• _Task description_
Your job is to return every line in the data holding the string "users".

• _Data shown_
------------

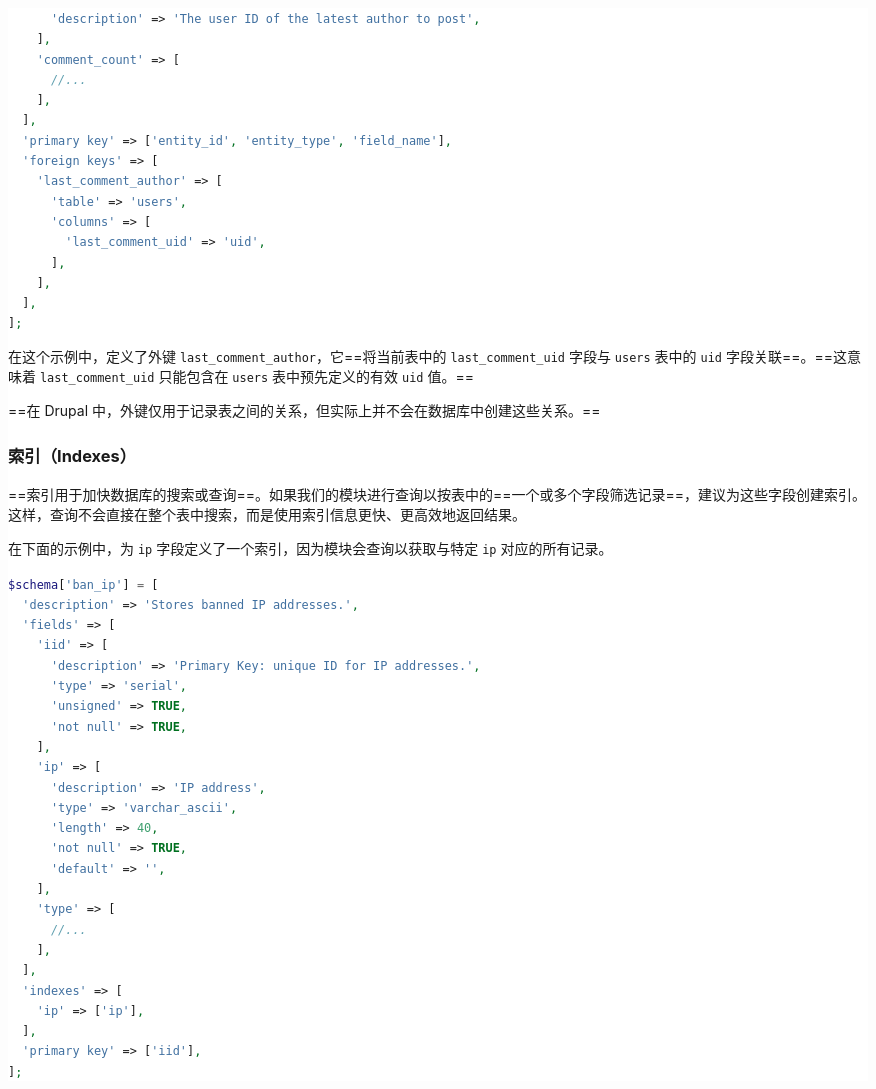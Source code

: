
 ```php
      'description' => 'The user ID of the latest author to post',
    ],
    'comment_count' => [
      //...
    ],
  ],
  'primary key' => ['entity_id', 'entity_type', 'field_name'],
  'foreign keys' => [
    'last_comment_author' => [
      'table' => 'users',
      'columns' => [
        'last_comment_uid' => 'uid',
      ],
    ],
  ],
];
```

在这个示例中，定义了外键 `last_comment_author`，它==将当前表中的 `last_comment_uid` 字段与 `users` 表中的 `uid` 字段关联==。==这意味着 `last_comment_uid` 只能包含在 `users` 表中预先定义的有效 `uid` 值。==

==在 Drupal 中，外键仅用于记录表之间的关系，但实际上并不会在数据库中创建这些关系。==

### 索引（Indexes）

==索引用于加快数据库的搜索或查询==。如果我们的模块进行查询以按表中的==一个或多个字段筛选记录==，建议为这些字段创建索引。这样，查询不会直接在整个表中搜索，而是使用索引信息更快、更高效地返回结果。

在下面的示例中，为 `ip` 字段定义了一个索引，因为模块会查询以获取与特定 `ip` 对应的所有记录。

```php
$schema['ban_ip'] = [
  'description' => 'Stores banned IP addresses.',
  'fields' => [
    'iid' => [
      'description' => 'Primary Key: unique ID for IP addresses.',
      'type' => 'serial',
      'unsigned' => TRUE,
      'not null' => TRUE,
    ],
    'ip' => [
      'description' => 'IP address',
      'type' => 'varchar_ascii',
      'length' => 40,
      'not null' => TRUE,
      'default' => '',
    ],
    'type' => [
      //...
    ],
  ],
  'indexes' => [
    'ip' => ['ip'],
  ],
  'primary key' => ['iid'],
];
```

------------

• _Task answer_
      'table' => 'users',
在这个示例中，定义了外键 `last_comment_author`，它==将当前表中的 `last_comment_uid` 字段与 `users` 表中的 `uid` 字段关联==。==这意味着 `last_comment_uid` 只能包含在 `users` 表中预先定义的有效 `uid` 值。==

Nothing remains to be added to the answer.